EXERCISE: Whenever a line below holds the word "Hung", count it; please give only the final number.

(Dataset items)

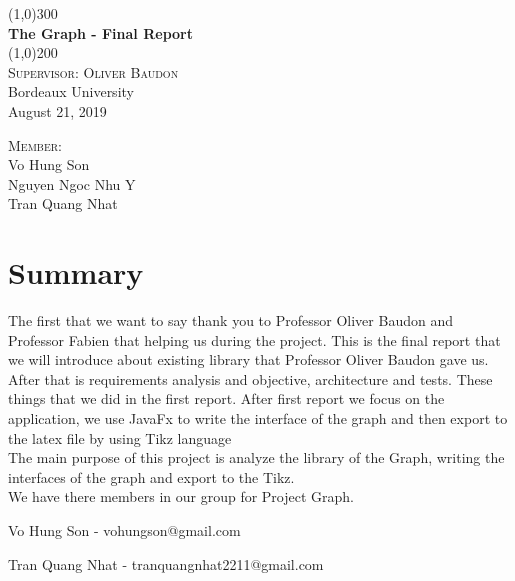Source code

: \documentclass[a4paper,10pt]{article}
\begin{document}
\begin{titlepage} 
	\begin{center}
	\line(1,0){300}\\
	[0.25in]
	\huge{\bfseries The Graph - Final Report}\\
	[2mm]
	\line(1,0){200}\\
	[1cm]
	\textsc{\Large Supervisor: Oliver Baudon}\\
	\textmd{\Large Bordeaux University \\
	August 21, 2019}\\
	[13cm]
	\end{center}
	\begin{flushright}
	\textsc{Member: \\}
	Vo Hung Son \\
	Nguyen Ngoc Nhu Y \\
	Tran Quang Nhat \\
	\end{flushright}
\end{titlepage}
%

\section*{Summary}

The first that we want to say thank you to Professor Oliver Baudon and Professor Fabien that helping us during the project. This is the final report that we will introduce about existing library that Professor Oliver Baudon gave us. After that is requirements analysis and objective, architecture and tests. These things that we did in the first report. After first report we focus on the application, we use JavaFx to write the interface of the graph and then export to the latex file by using Tikz language\\
The main purpose of this project is analyze the library of the Graph, writing the interfaces of the graph and export to the Tikz.\\


We have there members in our group for Project Graph.

Vo Hung Son - vohungson@gmail.com

Tran Quang Nhat - tranquangnhat2211@gmail.com
\end{document}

WRITTEN ANSWER: 2